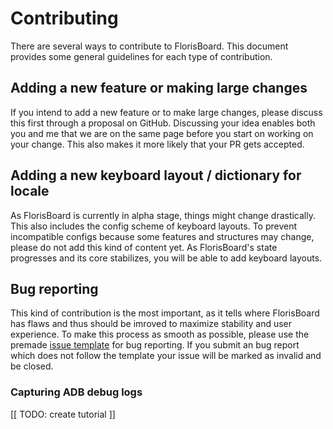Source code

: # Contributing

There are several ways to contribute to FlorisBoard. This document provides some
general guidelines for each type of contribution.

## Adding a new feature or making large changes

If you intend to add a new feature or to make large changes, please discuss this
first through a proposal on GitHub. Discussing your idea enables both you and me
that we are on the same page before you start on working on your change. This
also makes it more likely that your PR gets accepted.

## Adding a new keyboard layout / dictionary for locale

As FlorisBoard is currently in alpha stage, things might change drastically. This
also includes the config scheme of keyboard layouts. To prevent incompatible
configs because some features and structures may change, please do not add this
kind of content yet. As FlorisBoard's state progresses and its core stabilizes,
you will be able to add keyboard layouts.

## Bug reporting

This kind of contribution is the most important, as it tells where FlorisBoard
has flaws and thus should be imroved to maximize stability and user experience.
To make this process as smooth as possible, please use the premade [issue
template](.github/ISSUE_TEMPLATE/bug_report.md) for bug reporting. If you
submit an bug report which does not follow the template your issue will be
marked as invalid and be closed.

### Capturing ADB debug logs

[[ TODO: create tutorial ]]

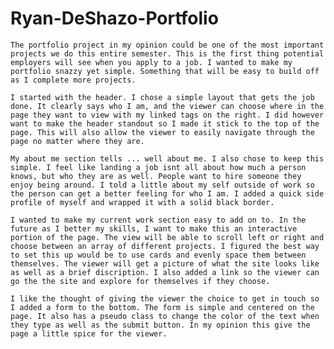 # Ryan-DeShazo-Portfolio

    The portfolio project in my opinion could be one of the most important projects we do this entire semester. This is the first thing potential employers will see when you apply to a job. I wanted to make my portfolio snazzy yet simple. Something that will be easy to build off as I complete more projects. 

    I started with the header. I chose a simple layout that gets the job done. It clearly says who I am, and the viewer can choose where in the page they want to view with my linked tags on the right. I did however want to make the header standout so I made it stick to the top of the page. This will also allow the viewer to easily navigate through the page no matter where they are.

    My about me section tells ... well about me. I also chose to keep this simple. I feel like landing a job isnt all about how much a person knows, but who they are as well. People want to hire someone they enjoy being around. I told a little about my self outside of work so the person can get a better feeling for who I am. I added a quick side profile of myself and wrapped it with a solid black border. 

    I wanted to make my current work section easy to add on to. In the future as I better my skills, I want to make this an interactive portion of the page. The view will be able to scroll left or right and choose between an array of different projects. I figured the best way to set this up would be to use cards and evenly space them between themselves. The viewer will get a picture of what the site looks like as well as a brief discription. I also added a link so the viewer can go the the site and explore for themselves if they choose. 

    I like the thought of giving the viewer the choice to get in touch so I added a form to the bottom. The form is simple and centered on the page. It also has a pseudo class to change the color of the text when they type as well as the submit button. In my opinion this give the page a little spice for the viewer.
◆ ◆ ◆
Problem statement => Output should match, line for line, the stretch of the material above from the line holding "## Adding a new feature" through the line holding "As FlorisBoard is".

Your response =>
## Adding a new feature or making large changes

If you intend to add a new feature or to make large changes, please discuss this
first through a proposal on GitHub. Discussing your idea enables both you and me
that we are on the same page before you start on working on your change. This
also makes it more likely that your PR gets accepted.

## Adding a new keyboard layout / dictionary for locale

As FlorisBoard is currently in alpha stage, things might change drastically. This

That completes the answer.